EXERCISE AIM
From the records below, give the number of lines that contain the string "github", without any other text.

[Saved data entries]
————
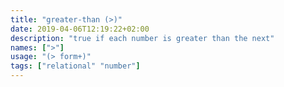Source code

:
 ```yaml
---
title: "greater-than (>)"
date: 2019-04-06T12:19:22+02:00
description: "true if each number is greater than the next"
names: [">"]
usage: "(> form+)"
tags: ["relational" "number"]
---
```

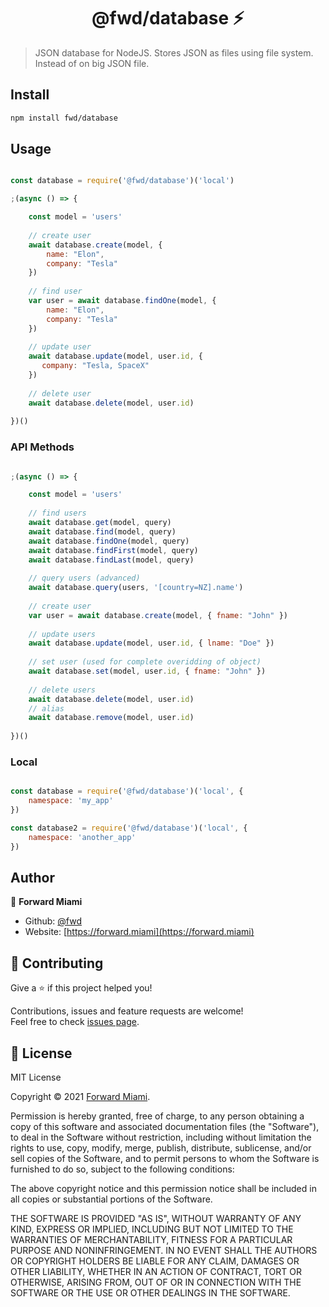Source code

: <h1 align="center">@fwd/database ⚡️</h1>

> JSON database for NodeJS. Stores JSON as files using file system. Instead of on big JSON file. 

## Install

```sh
npm install fwd/database
```

## Usage

```js

const database = require('@fwd/database')('local')

;(async () => {

	const model = 'users'
  	
	// create user
	await database.create(model, {
		name: "Elon",
		company: "Tesla"
	})
	
	// find user
	var user = await database.findOne(model, {
		name: "Elon",
		company: "Tesla"
	})
	
	// update user
	await database.update(model, user.id, {
	   company: "Tesla, SpaceX"
	})
	
	// delete user
	await database.delete(model, user.id)
  
})()

```

### API Methods

```js

;(async () => {

	const model = 'users'
	
	// find users
	await database.get(model, query)
	await database.find(model, query)
	await database.findOne(model, query)
	await database.findFirst(model, query)
	await database.findLast(model, query)
	
	// query users (advanced)
	await database.query(users, '[country=NZ].name')
	
	// create user
	var user = await database.create(model, { fname: "John" })
	
	// update users
	await database.update(model, user.id, { lname: "Doe" })
	
	// set user (used for complete overidding of object)
	await database.set(model, user.id, { fname: "John" })
	
	// delete users
	await database.delete(model, user.id)
	// alias
	await database.remove(model, user.id)
  
})()

```


### Local

```js

const database = require('@fwd/database')('local', {
	namespace: 'my_app'
})

const database2 = require('@fwd/database')('local', {
	namespace: 'another_app'
})

```


## Author

👤  **Forward Miami**

* Github: [@fwd](https://github.com/fwd)
* Website: [https://forward.miami](https://forward.miami)

## 🤝 Contributing

Give a ⭐️ if this project helped you!

Contributions, issues and feature requests are welcome! <br />Feel free to check [issues page](https://github.com/fwd/database/issues).

## 📝 License

MIT License

Copyright © 2021 [Forward Miami](https://forward.miami).

Permission is hereby granted, free of charge, to any person obtaining a copy
of this software and associated documentation files (the "Software"), to deal
in the Software without restriction, including without limitation the rights
to use, copy, modify, merge, publish, distribute, sublicense, and/or sell
copies of the Software, and to permit persons to whom the Software is
furnished to do so, subject to the following conditions:

The above copyright notice and this permission notice shall be included in all
copies or substantial portions of the Software.

THE SOFTWARE IS PROVIDED "AS IS", WITHOUT WARRANTY OF ANY KIND, EXPRESS OR
IMPLIED, INCLUDING BUT NOT LIMITED TO THE WARRANTIES OF MERCHANTABILITY,
FITNESS FOR A PARTICULAR PURPOSE AND NONINFRINGEMENT. IN NO EVENT SHALL THE
AUTHORS OR COPYRIGHT HOLDERS BE LIABLE FOR ANY CLAIM, DAMAGES OR OTHER
LIABILITY, WHETHER IN AN ACTION OF CONTRACT, TORT OR OTHERWISE, ARISING FROM,
OUT OF OR IN CONNECTION WITH THE SOFTWARE OR THE USE OR OTHER DEALINGS IN THE
SOFTWARE.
————
WORKED SOLUTION
2